After that, things can get complicated. Given the timing of the divorce, both in relationship to the age of the child and in regard to the way child support laws have been changing, the court could have gone a few different ways. But
it seems that support for this child was not determined to be the responsibility of the first husband. A little unusual - when did Jim have the paternity test done; right after the birth, or when he was served with the support paperwork? It’s a little surprising she waited this long to serve him with a support order; normally support for both children would be set somehow during the original divorce proceedings. If she had thought to have Jim named the father at the first divorce, she would have been collecting support from him all along, regardless of the second marriage.
Tennesee state law will vary from Washington state law, of course. mr.stretch says he has never had to deal with Tennesee support enforcement, so I can’t tell you if they are good or bad. Jim could try to contact his local support enforcement office and ask them what the laws say. If he can’t find someone helpful in support enforcement, he can at least get the laws that govern support in Tennesee and do some of his own research.
In mr.stretch’s experience, attorneys who do support orders really vary in their ability to do a good job. Does Jim have past experience with this attorney?

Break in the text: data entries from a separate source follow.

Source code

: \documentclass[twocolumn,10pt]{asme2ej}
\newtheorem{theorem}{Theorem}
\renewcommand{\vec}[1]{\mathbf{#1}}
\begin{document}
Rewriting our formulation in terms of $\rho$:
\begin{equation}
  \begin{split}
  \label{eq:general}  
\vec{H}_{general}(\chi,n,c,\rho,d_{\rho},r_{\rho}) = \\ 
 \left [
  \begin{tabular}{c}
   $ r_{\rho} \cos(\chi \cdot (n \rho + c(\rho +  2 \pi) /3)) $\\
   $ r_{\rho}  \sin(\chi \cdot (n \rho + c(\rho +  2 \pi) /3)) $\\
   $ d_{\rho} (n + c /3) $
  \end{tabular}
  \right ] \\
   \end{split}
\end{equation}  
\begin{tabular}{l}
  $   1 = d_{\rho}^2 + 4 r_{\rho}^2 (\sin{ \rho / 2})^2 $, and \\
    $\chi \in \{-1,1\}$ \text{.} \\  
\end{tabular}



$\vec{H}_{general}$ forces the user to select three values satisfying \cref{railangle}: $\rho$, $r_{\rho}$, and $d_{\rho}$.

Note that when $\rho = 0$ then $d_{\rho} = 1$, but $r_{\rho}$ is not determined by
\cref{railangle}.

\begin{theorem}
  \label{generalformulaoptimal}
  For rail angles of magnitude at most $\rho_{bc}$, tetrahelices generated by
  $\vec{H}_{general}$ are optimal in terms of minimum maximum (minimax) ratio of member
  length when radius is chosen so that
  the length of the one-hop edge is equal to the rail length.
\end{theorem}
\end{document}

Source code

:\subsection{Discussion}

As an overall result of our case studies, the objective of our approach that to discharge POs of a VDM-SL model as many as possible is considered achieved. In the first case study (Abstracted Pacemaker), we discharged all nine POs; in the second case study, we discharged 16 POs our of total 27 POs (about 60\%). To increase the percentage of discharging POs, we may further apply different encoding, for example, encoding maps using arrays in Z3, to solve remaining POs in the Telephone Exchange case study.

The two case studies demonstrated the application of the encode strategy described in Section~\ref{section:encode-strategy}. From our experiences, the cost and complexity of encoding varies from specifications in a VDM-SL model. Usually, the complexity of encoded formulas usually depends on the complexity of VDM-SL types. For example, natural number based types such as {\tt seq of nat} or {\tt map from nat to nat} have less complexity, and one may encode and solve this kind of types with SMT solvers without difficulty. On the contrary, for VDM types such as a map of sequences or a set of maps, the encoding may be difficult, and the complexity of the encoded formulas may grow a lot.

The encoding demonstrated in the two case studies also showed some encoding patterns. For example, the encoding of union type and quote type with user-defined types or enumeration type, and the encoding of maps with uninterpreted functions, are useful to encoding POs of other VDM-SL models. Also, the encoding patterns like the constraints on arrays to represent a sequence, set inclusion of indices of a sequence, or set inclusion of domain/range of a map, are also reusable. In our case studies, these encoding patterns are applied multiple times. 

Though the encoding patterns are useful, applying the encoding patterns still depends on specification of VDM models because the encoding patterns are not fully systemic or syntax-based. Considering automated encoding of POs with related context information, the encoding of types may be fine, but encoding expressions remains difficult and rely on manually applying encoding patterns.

I’m sure you left things out for brevity, so I’m interested in clarification on the timeline. Again, WA law, but Jim should have been notified that an order for support was being entered before support was set and before a back debt was established. If he was served, but a court date hasn’t been set and the order hasn’t been entered yet, now is negotiation time. He needs to get educated. Establishment of current support is based on his pay and her pay–if it’s unequitable he needs to have an alternative to present. He should have been given papers showing her financial obligations and income, he can use that information to formulate his response. For establishing back debt, she should have to show that she has tried to contact him–his defense is it not possible to prove that she didn’t try to contact him; you can’t prove a negative. She should be able to show where she attempted to send certified mail, ran ads, or something in an effort to contact him, if she did try.
If an order has already been filed, he needs to file an immediate temporary modification lowering the support to a reasonable level. In Washington, there is a webpage that gives all the forms needed to file anything in family court - maybe Tennesee has the same. mr.stretch and I did our own support modification for mr.stretch’s boy at a cost of nothing but filing fees and copies. Of course, mr.stretch does this for a living, but I have faith that others can do the same.
This is getting long, and I’m doing this on the fly; mr.stretch is pretty sick or I’d get more help from him. I’ll try to keep checking the thread and I’ll post if I think of anything helpful. Good luck to Jim and Sarah.
On preview, it doesn’t matter if the custodial parent remarries - the obligation for support is with the parents of the child or the person determined by the court to be financially liable, not with the spouse of the custodial parent.